Honingbijen zijn niet de boosdoeners – het draait om balans

Samenvatting van artikel Honingbijen bedreigen wilde bijen

Het artikel in Nature Toeday bespreekt de groeiende bezorgdheid over de negatieve invloed die grote concentraties honingbijen kunnen hebben op wilde bijenpopulaties. In gebieden waar veel bijenkasten worden geplaatst, kan er sprake zijn van concurrentie om voedsel, met name in bloemarme landschappen. Wilde bijen, die vaak gespecialiseerd zijn in specifieke bloemen en minder ver kunnen vliegen dan honingbijen, trekken hierbij vaak aan het kortste eind. Wetenschappers waarschuwen daarom voor het plaatsen van te veel bijenkasten in ecologisch kwetsbare gebieden, zoals natuurreservaten en bloemrijke stadsparken.

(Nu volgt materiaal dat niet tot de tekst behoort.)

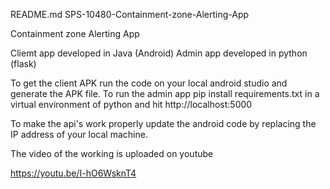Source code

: 
README.md
SPS-10480-Containment-zone-Alerting-App

Containment zone Alerting App

Cliemt app developed in Java (Android) Admin app developed in python (flask)

To get the client APK run the code on your local android studio and generate the APK file. To run the admin app pip install requirements.txt in a virtual environment of python and hit http://localhost:5000

To make the api's work properly update the android code by replacing the IP address of your local machine.

The video of the working is uploaded on youtube

https://youtu.be/I-hO6WsknT4
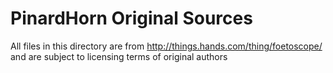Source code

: # PinardHorn Original Sources

All files in this directory are from http://things.hands.com/thing/foetoscope/ and are subject to licensing terms of original authors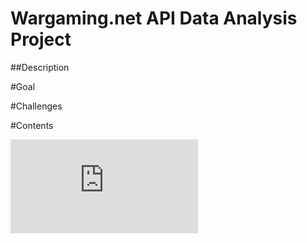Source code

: # Wargaming.net API Data Analysis Project
##Description

#Goal

#Challenges

#Contents


![Link to PowerBI](https://github.com/Marks9001/Data-Analysis-Project-Python-PowerBI-/blob/main/Power%20BI%20_Wargaming%20project.pdf)
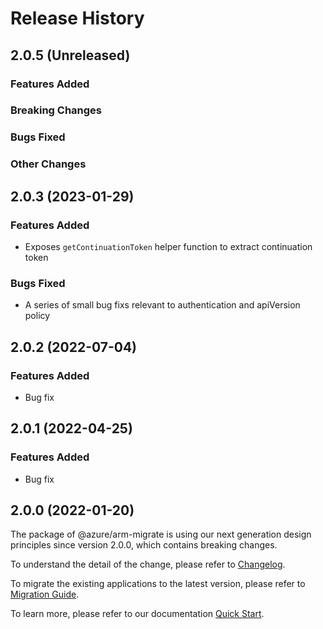 # Release History

## 2.0.5 (Unreleased)

### Features Added

### Breaking Changes

### Bugs Fixed

### Other Changes

## 2.0.3 (2023-01-29)

### Features Added

  - Exposes `getContinuationToken` helper function to extract continuation token

### Bugs Fixed

  - A series of small bug fixs relevant to authentication and apiVersion policy

## 2.0.2 (2022-07-04)

### Features Added

  - Bug fix

## 2.0.1 (2022-04-25)

### Features Added

  - Bug fix
    
## 2.0.0 (2022-01-20)

The package of @azure/arm-migrate is using our next generation design principles since version 2.0.0, which contains breaking changes.

To understand the detail of the change, please refer to [Changelog](https://aka.ms/js-track2-changelog).

To migrate the existing applications to the latest version, please refer to [Migration Guide](https://aka.ms/js-track2-migration-guide).

To learn more, please refer to our documentation [Quick Start](https://aka.ms/azsdk/js/mgmt/quickstart ).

De Bijenstichting onderschrijft de zorgen over concurrentie bij hoge dichtheden van honingbijen. Tegelijkertijd benadrukken wij dat mensen hieruit niet de conclusie moeten trekken dat honingbijen per definitie "slecht" zijn. In lage dichtheden kunnen honingbijen en wilde bijen prima naast elkaar bestaan. Beide groepen bijen hebben vaak verschillende voorkeuren voor bloemen, waardoor zij verschillende niches benutten in hetzelfde ecosysteem. Bovendien zijn er veel hobby-imkers die zich actief inzetten voor de verbetering van biodiversiteit in hun omgeving, bijvoorbeeld door het aanplanten van bijvriendelijke beplanting.

Ten aanzien van honingconsumptie adviseert de Bijenstichting om te kiezen voor biologische honing of honing van een bekende, lokale imker. Dit helpt niet alleen om misstanden in de honingproductie te voorkomen – zoals vervalste of met pesticiden vervuilde honing – maar ondersteunt ook een meer duurzame en transparante imkerij.

Samengevat pleit de Bijenstichting voor een genuanceerde kijk op honingbijen: wees terughoudend met bijenkasten in kwetsbare gebieden, maar waardeer de rol van kleinschalige imkers en maak bewuste keuzes bij het kopen van honing.